*** RECORD EXTRACTS
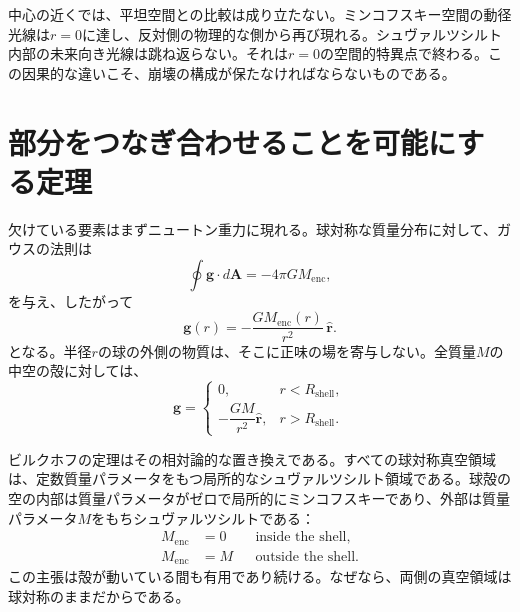 中心の近くでは、平坦空間との比較は成り立たない。ミンコフスキー空間の動径光線は\(r=0\)に達し、反対側の物理的な側から再び現れる。シュヴァルツシルト内部の未来向き光線は跳ね返らない。それは\(r=0\)の空間的特異点で終わる。この因果的な違いこそ、崩壊の構成が保たなければならないものである。

\section{部分をつなぎ合わせることを可能にする定理}

欠けている要素はまずニュートン重力に現れる。球対称な質量分布に対して、ガウスの法則は
\begin{equation}
\oint\mathbf g\cdot d\mathbf A=-4\pi G M_{\mathrm{enc}},
\end{equation}
を与え、したがって
\begin{equation}
\mathbf g(r)=-\frac{G M_{\mathrm{enc}}(r)}{r^2}\,\hat{\mathbf r}.
\label{eq:l05-shell-theorem}
\end{equation}
となる。半径\(r\)の球の外側の物質は、そこに正味の場を寄与しない。全質量\(M\)の中空の殻に対しては、
\begin{equation}
\mathbf g=
\begin{cases}
0, & r<R_{\mathrm{shell}},\\[3pt]
-\dfrac{GM}{r^2}\hat{\mathbf r}, & r>R_{\mathrm{shell}}.
\end{cases}
\end{equation}

ビルクホフの定理はその相対論的な置き換えである。すべての球対称真空領域は、定数質量パラメータをもつ局所的なシュヴァルツシルト領域である。球殻の空の内部は質量パラメータがゼロで局所的にミンコフスキーであり、外部は質量パラメータ\(M\)をもちシュヴァルツシルトである：
\begin{equation}
\begin{aligned}
M_{\mathrm{enc}}&=0 && \text{inside the shell},\\
M_{\mathrm{enc}}&=M && \text{outside the shell}.
\end{aligned}
\label{eq:l05-birkhoff}
\end{equation}
この主張は殻が動いている間も有用であり続ける。なぜなら、両側の真空領域は球対称のままだからである。


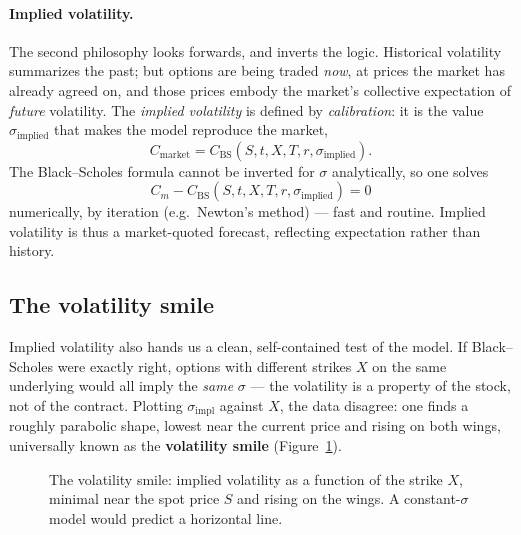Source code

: \paragraph*{Implied volatility.}

The second philosophy looks forwards, and inverts the logic.
Historical volatility summarizes the past; but options are being traded \emph{now}, at prices the market has already agreed on, and those prices embody the market's collective expectation of \emph{future} volatility.
The \emph{implied volatility} is defined by \emph{calibration}: it is the value $\sigma_{\text{implied}}$ that makes the model reproduce the market,
\begin{equation}
C_{\text{market}} = C_{\text{BS}}(S, t, X, T, r, \sigma_{\text{implied}}).
\end{equation}
The Black--Scholes formula cannot be inverted for $\sigma$ analytically, so one solves
\begin{equation}
C_m - C_{\text{BS}}(S, t, X, T, r, \sigma_{\text{implied}}) = 0
\end{equation}
numerically, by iteration (e.g.\ Newton's method) --- fast and routine.
Implied volatility is thus a market-quoted forecast, reflecting expectation rather than history.

\subsection{The volatility smile}\label{sec:volatility-smile}

Implied volatility also hands us a clean, self-contained test of the model.
If Black--Scholes were exactly right, options with different strikes $X$ on the same underlying would all imply the \emph{same} $\sigma$ --- the volatility is a property of the stock, not of the contract.
Plotting $\sigma_{\text{impl}}$ against $X$, the data disagree: one finds a roughly parabolic shape, lowest near the current price and rising on both wings, universally known as the \textbf{volatility smile} (Figure~\ref{fig:smile}).

\begin{figure}[h!]
\centering
{}
\caption{The volatility smile: implied volatility as a function of the strike $X$, minimal near the spot price $S$ and rising on the wings. A constant-$\sigma$ model would predict a horizontal line.}
\label{fig:smile}
\end{figure}


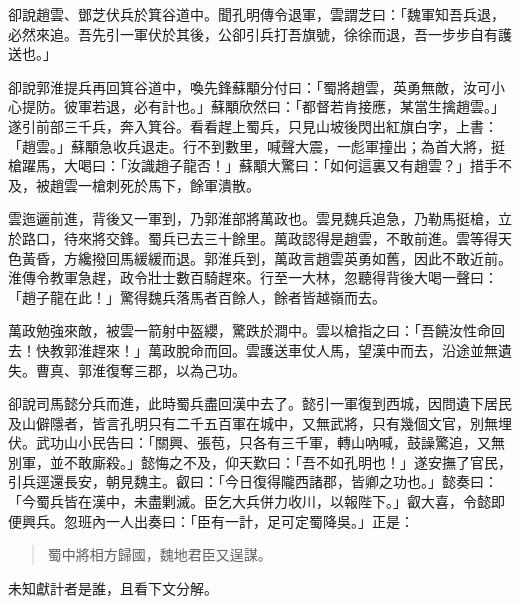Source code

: 卻說趙雲、鄧芝伏兵於箕谷道中。聞孔明傳令退軍，雲謂芝曰：「魏軍知吾兵退，必然來追。吾先引一軍伏於其後，公卻引兵打吾旗號，徐徐而退，吾一步步自有護送也。」

卻說郭淮提兵再回箕谷道中，喚先鋒蘇顒分付曰：「蜀將趙雲，英勇無敵，汝可小心提防。彼軍若退，必有計也。」蘇顒欣然曰：「都督若肯接應，某當生擒趙雲。」遂引前部三千兵，奔入箕谷。看看趕上蜀兵，只見山坡後閃出紅旗白字，上書：「趙雲。」蘇顒急收兵退走。行不到數里，喊聲大震，一彪軍撞出；為首大將，挺槍躍馬，大喝曰：「汝識趙子龍否！」蘇顒大驚曰：「如何這裏又有趙雲？」措手不及，被趙雲一槍刺死於馬下，餘軍潰散。

雲迤邐前進，背後又一軍到，乃郭淮部將萬政也。雲見魏兵追急，乃勒馬挺槍，立於路口，待來將交鋒。蜀兵已去三十餘里。萬政認得是趙雲，不敢前進。雲等得天色黃昏，方纔撥回馬緩緩而退。郭淮兵到，萬政言趙雲英勇如舊，因此不敢近前。淮傳令教軍急趕，政令壯士數百騎趕來。行至一大林，忽聽得背後大喝一聲曰：「趙子龍在此！」驚得魏兵落馬者百餘人，餘者皆越嶺而去。

萬政勉強來敵，被雲一箭射中盔纓，驚跌於澗中。雲以槍指之曰：「吾饒汝性命回去！快教郭淮趕來！」萬政脫命而回。雲護送車仗人馬，望漢中而去，沿途並無遺失。曹真、郭淮復奪三郡，以為己功。

卻說司馬懿分兵而進，此時蜀兵盡回漢中去了。懿引一軍復到西城，因問遺下居民及山僻隱者，皆言孔明只有二千五百軍在城中，又無武將，只有幾個文官，別無埋伏。武功山小民告曰：「關興、張苞，只各有三千軍，轉山吶喊，鼓譟驚追，又無別軍，並不敢廝殺。」懿悔之不及，仰天歎曰：「吾不如孔明也！」遂安撫了官民，引兵逕還長安，朝見魏主。叡曰：「今日復得隴西諸郡，皆卿之功也。」懿奏曰：「今蜀兵皆在漢中，未盡剿滅。臣乞大兵併力收川，以報陛下。」叡大喜，令懿即便興兵。忽班內一人出奏曰：「臣有一計，足可定蜀降吳。」正是：

\begin{quote}
蜀中將相方歸國，魏地君臣又逞謀。
\end{quote}

未知獻計者是誰，且看下文分解。
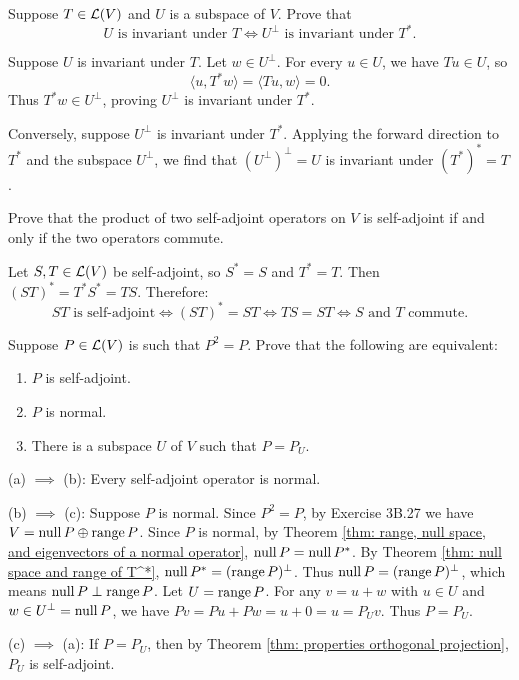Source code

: \begin{xrcs}
  Suppose $T \in \linmap(V)$ and $U$ is a subspace of $V$. Prove that
  \begin{equation}
    U \text{ is invariant under } T \iff U^\perp \text{ is invariant under } T^*.
  \end{equation}

\begin{xprf}
  \Rightarrowdirection Suppose $U$ is invariant under $T$. Let $w \in U^\perp$. For every $u \in U$, we have $Tu \in U$, so
  \[
    \langle u, T^*w \rangle = \langle Tu, w \rangle = 0.
  \]
  Thus $T^*w \in U^\perp$, proving $U^\perp$ is invariant under $T^*$.

  \Leftarrowdirection Conversely, suppose $U^\perp$ is invariant under $T^*$. Applying the forward direction to $T^*$ and the subspace $U^\perp$, we find that $(U^\perp)^\perp = U$ is invariant under $(T^*)^* = T$.
\end{xprf}
\end{xrcs}

\begin{xrcs}
  Prove that the product of two self-adjoint operators on $V$ is self-adjoint if and only if the two operators commute.

\begin{xprf}
  Let $S, T \in \linmap(V)$ be self-adjoint, so $S^* = S$ and $T^* = T$.
  Then $(ST)^* = T^*S^* = TS$.
  Therefore:
  \[
    ST \text{ is self-adjoint} \iff (ST)^* = ST \iff TS = ST \iff S \text{ and } T \text{ commute}.
  \]
\end{xprf}
\end{xrcs}

\begin{xrcs}
  Suppose $P \in \linmap(V)$ is such that $P^2 = P$. Prove that the following are equivalent:
  \begin{enumerate}[label=\textbf{(\alph*)}]
    \item $P$ is self-adjoint.
    \item $P$ is normal.
    \item There is a subspace $U$ of $V$ such that $P = P_U$.
  \end{enumerate}

\begin{xprf}
  (a) $\implies$ (b): Every self-adjoint operator is normal.

  (b) $\implies$ (c): Suppose $P$ is normal. Since $P^2 = P$, by Exercise 3B.27 we have $V = \mynull P \oplus \myrange P$.
  Since $P$ is normal, by Theorem \ref{thm: range, null space, and eigenvectors of a normal operator}, $\mynull P = \mynull P^*$.
  By Theorem \ref{thm: null space and range of T^*}, $\mynull P^* = (\myrange P)^\perp$.
  Thus $\mynull P = (\myrange P)^\perp$, which means $\mynull P \perp \myrange P$.
  Let $U = \myrange P$. For any $v = u + w$ with $u \in U$ and $w \in U^\perp = \mynull P$, we have $Pv = Pu + Pw = u + 0 = u = P_U v$. Thus $P = P_U$.

  (c) $\implies$ (a): If $P = P_U$, then by Theorem \ref{thm: properties orthogonal projection}, $P_U$ is self-adjoint.
\end{xprf}
\end{xrcs}

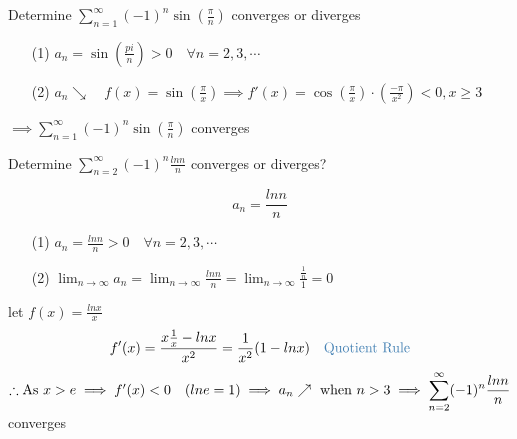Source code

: \begin{eg}
Determine \(\displaystyle \sum^{\infty}_{n = 1} (-1)^n \sin (\frac{\pi}{n})\) converges or diverges

\soln
\begin{itemize}
\item[(1)] \(\displaystyle a_n = \sin (\frac{pi}{n})>0 \quad \forall n = 2, 3, \cdots\)
\item[(2)] \(\displaystyle a_n \searrow \quad f(x) = \sin (\frac{\pi}{x}) \implies f'(x) = \cos (\frac{\pi}{x}) \cdot (\frac{-\pi}{x^2}) < 0, x \geq 3\)
\end{itemize}
\(\implies \displaystyle \sum^{\infty}_{n = 1} (-1)^n \sin (\frac{\pi}{n})\) converges
\end{eg}
\begin{eg}
Determine \(\displaystyle \sum^{\infty}_{n = 2} (-1)^n \frac{ln n}{n}\) converges or diverges?

\soln
\[\displaystyle a_n = \frac{ln n}{n}\]
\begin{itemize}
\item[(1)] \(a_n = \frac{ln n}{n} > 0 \quad \forall n = 2, 3, \cdots\)
\item[(2)] \(\displaystyle \lim_{n \to \infty} a_n = \lim_{n \to \infty} \frac{ln n}{n} = \lim_{n \to \infty} \frac{\frac{1}{n}}{1} = 0\)
\end{itemize}
let \(\displaystyle f(x) = \frac{lnx}{x}\)
\[\displaystyle f'(x) = \frac{x \frac{1}{x} - lnx}{x^2} = \frac{1}{x^2} (1 - lnx) \text{\quad \tssteelblue{Quotient Rule}}\]
\(\therefore \text{As } x > e \implies f'(x) < 0 \quad (ln e =1)\\
\implies a_n \nearrow \text{ when } n > 3\\
\implies \displaystyle \sum^{\infty}_{n = 2} (-1)^n \frac{ln n}{n}\) converges
\end{eg}
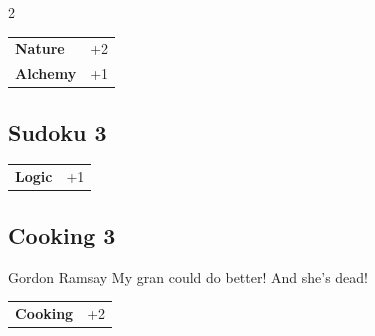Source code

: \begin{multicols}{2}
\begin{tcolorbox}
\begin{tabular}{@{}ll@{}}
    \textbf{Nature} & +2\\
    \textbf{Alchemy} & +1\\
\end{tabular}


\end{tcolorbox}

\begin{tcolorbox}
    \subsection*{Sudoku \hfill \small{3 }}
    \tcblower




\begin{tabular}{@{}ll@{}}
    \textbf{Logic} & +1\\
\end{tabular}


\end{tcolorbox}

\begin{tcolorbox}
    \subsection*{Cooking \hfill \small{3 }}
    \tcblower


\begin{pquote}{Gordon Ramsay}
My gran could do better! And she’s dead!
\end{pquote}

\vspace{3mm}

\begin{tabular}{@{}ll@{}}
    \textbf{Cooking} & +2\\
\end{tabular}



\end{tcolorbox}
\end{multicols}
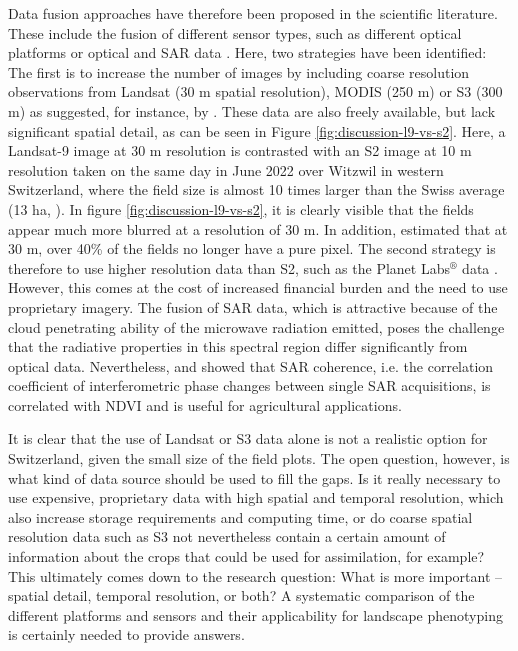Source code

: Data fusion approaches have therefore been proposed in the scientific literature. These include the fusion of different sensor types, such as different optical platforms or optical and \gls{SAR} data \citep[for example]{pipia_fusing_2019, lobert_mowing_2021}. Here, two strategies have been identified: The first is to increase the number of images by including coarse resolution observations from Landsat (30 m spatial resolution), \gls{MODIS} (250 m) or \gls{S3} (300 m) as suggested, for instance, by \cite{zhou_reconstruction_2020}. These data are also freely available, but lack significant spatial detail, as can be seen in Figure \ref{fig:discussion-l9-vs-s2}. Here, a Landsat-9 image at 30 m resolution is contrasted with an S2 image at 10 m resolution taken on the same day in June 2022 over Witzwil in western Switzerland, where the field size is almost 10 times larger than the Swiss average (13 ha, \cite{perich_pixel-based_2023}). In figure \ref{fig:discussion-l9-vs-s2}, it is clearly visible that the fields appear much more blurred at a resolution of 30 m. In addition, \cite{meier_assessments_2020} estimated that at 30 m, over 40\% of the fields no longer have a pure pixel. The second strategy is therefore to use higher resolution data than \gls{S2}, such as the Planet Labs$^{\circledR}$ data \citep[for example]{sadeh_fusion_2021}. However, this comes at the cost of increased financial burden and the need to use proprietary imagery. The fusion of \gls{SAR} data, which is attractive because of the cloud penetrating ability of the microwave radiation emitted, poses the challenge that the radiative properties in this spectral region differ significantly from optical data. Nevertheless, \cite{bai_could_2020} and \cite{villarroya-carpio_sentinel-1_2022} showed that \gls{SAR} coherence, i.e. the correlation coefficient of interferometric phase changes between single \gls{SAR} acquisitions, is correlated with \gls{NDVI} and is useful for agricultural applications.

It is clear that the use of Landsat or \gls{S3} data alone is not a realistic option for Switzerland, given the small size of the field plots. The open question, however, is what kind of data source should be used to fill the gaps. Is it really necessary to use expensive, proprietary data with high spatial and temporal resolution, which also increase storage requirements and computing time, or do coarse spatial resolution data such as \gls{S3} not nevertheless contain a certain amount of information about the crops that could be used for assimilation, for example? This ultimately comes down to the research question: What is more important -- spatial detail, temporal resolution, or both? A systematic comparison of the different platforms and sensors and their applicability for landscape phenotyping is certainly needed to provide answers.

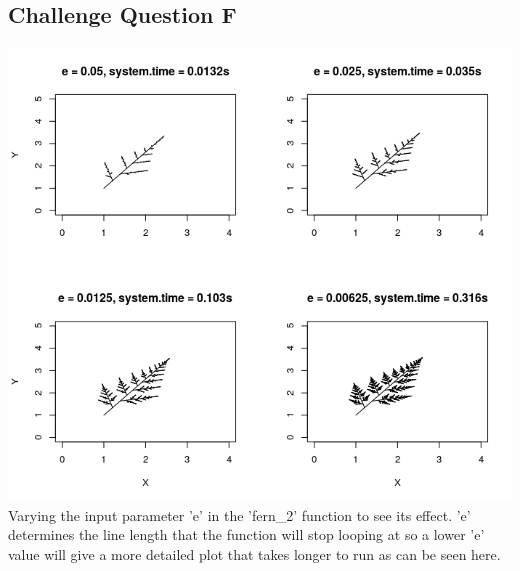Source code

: \documentclass{article}
\begin{document}
\subsection*{Challenge Question F}
\begin{center}
  \includegraphics[width=\textwidth]{../Results/challenge_F.jpeg}
   {Varying the input parameter 'e' in the 'fern\_2' function to see
  its effect. 'e' determines the line length that the function will stop looping at so a lower
  'e' value will give a more detailed plot that takes longer to run as can be seen here.}
\end{center}
\end{document}
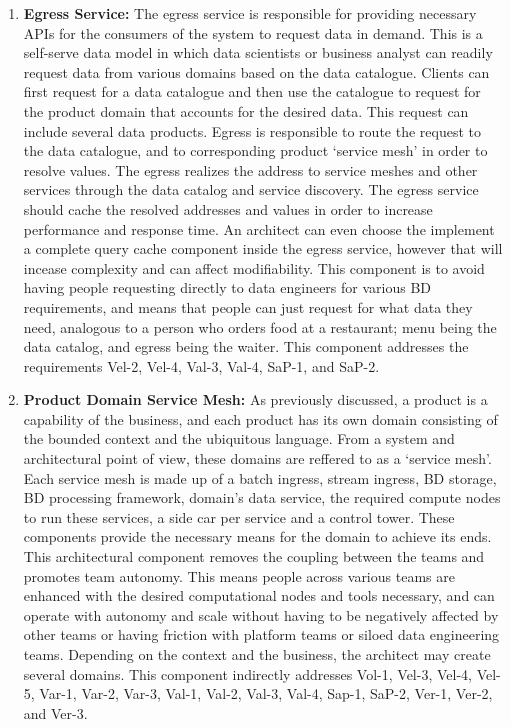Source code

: \documentclass{bmcart}
\begin{document}
\begin{enumerate}
    \item \textbf{Egress Service:} The egress service is responsible for providing necessary APIs for the consumers of the system to request data in demand. This is a self-serve data model in which data scientists or business analyst can readily request data from various domains based on the data catalogue. Clients can first request for a data catalogue and then use the catalogue to request for the product domain that accounts for the desired data. This request can include several data products. Egress is responsible to route the request to the data catalogue, and to corresponding product `service mesh' in order to resolve values. The egress realizes the address to service meshes and other services through the data catalog and service discovery. The egress service should cache the resolved addresses and values in order to increase performance and response time. An architect can even choose the implement a complete query cache component inside the egress service, however that will incease complexity and can affect modifiability. This component is to avoid having people requesting directly to data engineers for various BD requirements, and means that people can just request for what data they need, analogous to a person who orders food at a restaurant; menu being the data catalog, and egress being the waiter. This component addresses the requirements Vel-2, Vel-4, Val-3, Val-4, SaP-1, and SaP-2.
    \item \textbf{Product Domain Service Mesh:} As previously discussed, a product is a capability of the business, and each product has its own domain consisting of the bounded context and the ubiquitous language. From a system and architectural point of view, these domains are reffered to as a `service mesh'. Each service mesh is made up of a batch ingress, stream ingress, BD storage, BD processing framework, domain's data service, the required compute nodes to run these services, a side car per service and a control tower. These components provide the necessary means for the domain to achieve its ends. This architectural component removes the coupling between the teams and promotes team autonomy. This means people across various teams are enhanced with the desired computational nodes and tools necessary, and can operate with autonomy and scale without having to be negatively affected by other teams or having friction with platform teams or siloed data engineering teams. Depending on the context and the business, the architect may create several domains. This component indirectly addresses Vol-1, Vel-3, Vel-4, Vel-5, Var-1, Var-2, Var-3, Val-1, Val-2, Val-3, Val-4, Sap-1, SaP-2, Ver-1, Ver-2, and Ver-3.
    

\end{enumerate}
\end{document}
******
**EXERCISE REQUIREMENTS**
In the entries above, identify every line with the word "Since". Copy those lines.

**RESPONSE TO THIS EXERCISE**
  (b) $\implies$ (c): Suppose $P$ is normal. Since $P^2 = P$, by Exercise 3B.27 we have $V = \mynull P \oplus \myrange P$.
  Since $P$ is normal, by Theorem \ref{thm: range, null space, and eigenvectors of a normal operator}, $\mynull P = \mynull P^*$.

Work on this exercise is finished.